**Input records:**

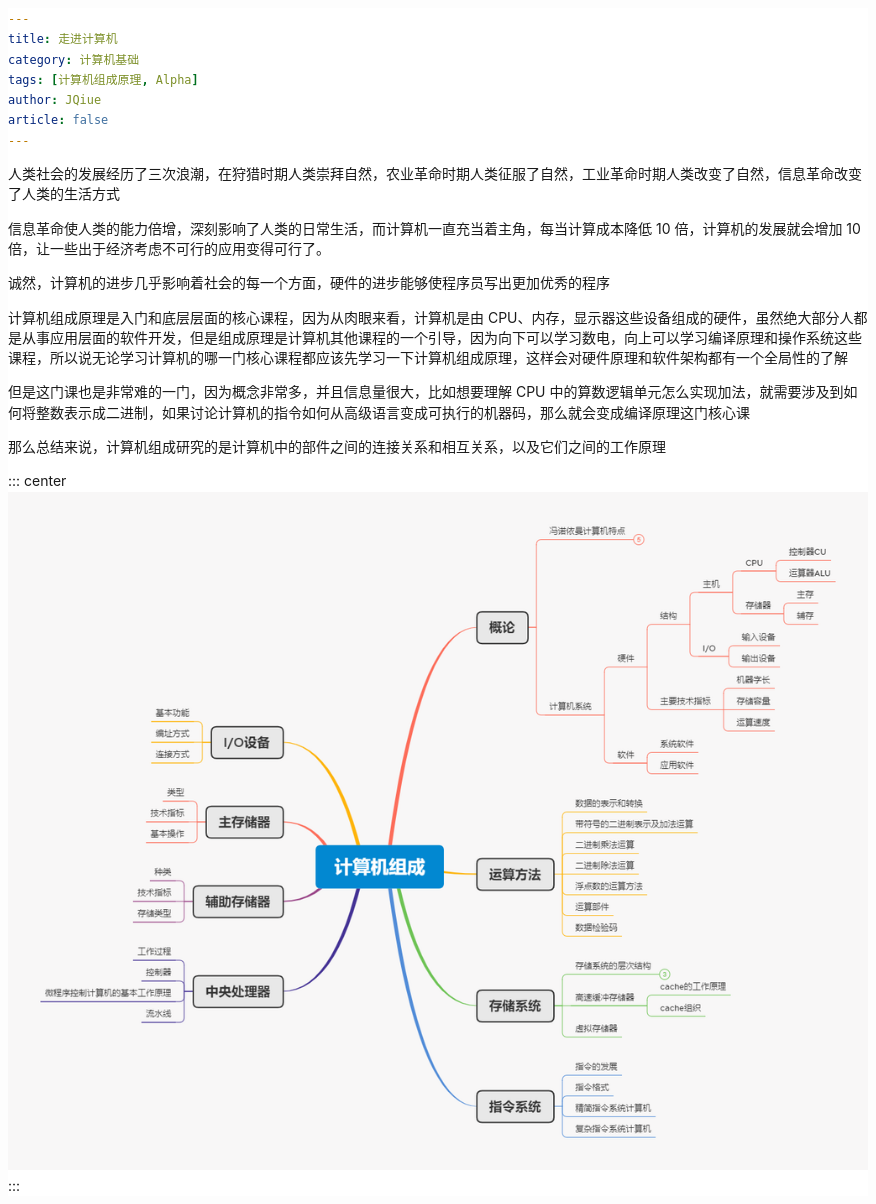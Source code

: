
 ```yaml
---
title: 走进计算机
category: 计算机基础
tags: [计算机组成原理, Alpha]
author: JQiue
article: false
---
```


人类社会的发展经历了三次浪潮，在狩猎时期人类崇拜自然，农业革命时期人类征服了自然，工业革命时期人类改变了自然，信息革命改变了人类的生活方式

信息革命使人类的能力倍增，深刻影响了人类的日常生活，而计算机一直充当着主角，每当计算成本降低 10 倍，计算机的发展就会增加 10 倍，让一些出于经济考虑不可行的应用变得可行了。

诚然，计算机的进步几乎影响着社会的每一个方面，硬件的进步能够使程序员写出更加优秀的程序

计算机组成原理是入门和底层层面的核心课程，因为从肉眼来看，计算机是由 CPU、内存，显示器这些设备组成的硬件，虽然绝大部分人都是从事应用层面的软件开发，但是组成原理是计算机其他课程的一个引导，因为向下可以学习数电，向上可以学习编译原理和操作系统这些课程，所以说无论学习计算机的哪一门核心课程都应该先学习一下计算机组成原理，这样会对硬件原理和软件架构都有一个全局性的了解

但是这门课也是非常难的一门，因为概念非常多，并且信息量很大，比如想要理解 CPU 中的算数逻辑单元怎么实现加法，就需要涉及到如何将整数表示成二进制，如果讨论计算机的指令如何从高级语言变成可执行的机器码，那么就会变成编译原理这门核心课

那么总结来说，计算机组成研究的是计算机中的部件之间的连接关系和相互关系，以及它们之间的工作原理

::: center
![organization-1](../images/organization-basic-1.png)
:::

**Exercise description:** Keep the pictures out and repeat exactly the lines from the beginning of the data through the line that contains "计算机组成原理是入门和底层层", both ends included.

**Task output:**
Source code

:
 ```yaml
---
title: 走进计算机
category: 计算机基础
tags: [计算机组成原理, Alpha]
author: JQiue
article: false
---
```


人类社会的发展经历了三次浪潮，在狩猎时期人类崇拜自然，农业革命时期人类征服了自然，工业革命时期人类改变了自然，信息革命改变了人类的生活方式

信息革命使人类的能力倍增，深刻影响了人类的日常生活，而计算机一直充当着主角，每当计算成本降低 10 倍，计算机的发展就会增加 10 倍，让一些出于经济考虑不可行的应用变得可行了。

诚然，计算机的进步几乎影响着社会的每一个方面，硬件的进步能够使程序员写出更加优秀的程序

计算机组成原理是入门和底层层面的核心课程，因为从肉眼来看，计算机是由 CPU、内存，显示器这些设备组成的硬件，虽然绝大部分人都是从事应用层面的软件开发，但是组成原理是计算机其他课程的一个引导，因为向下可以学习数电，向上可以学习编译原理和操作系统这些课程，所以说无论学习计算机的哪一门核心课程都应该先学习一下计算机组成原理，这样会对硬件原理和软件架构都有一个全局性的了解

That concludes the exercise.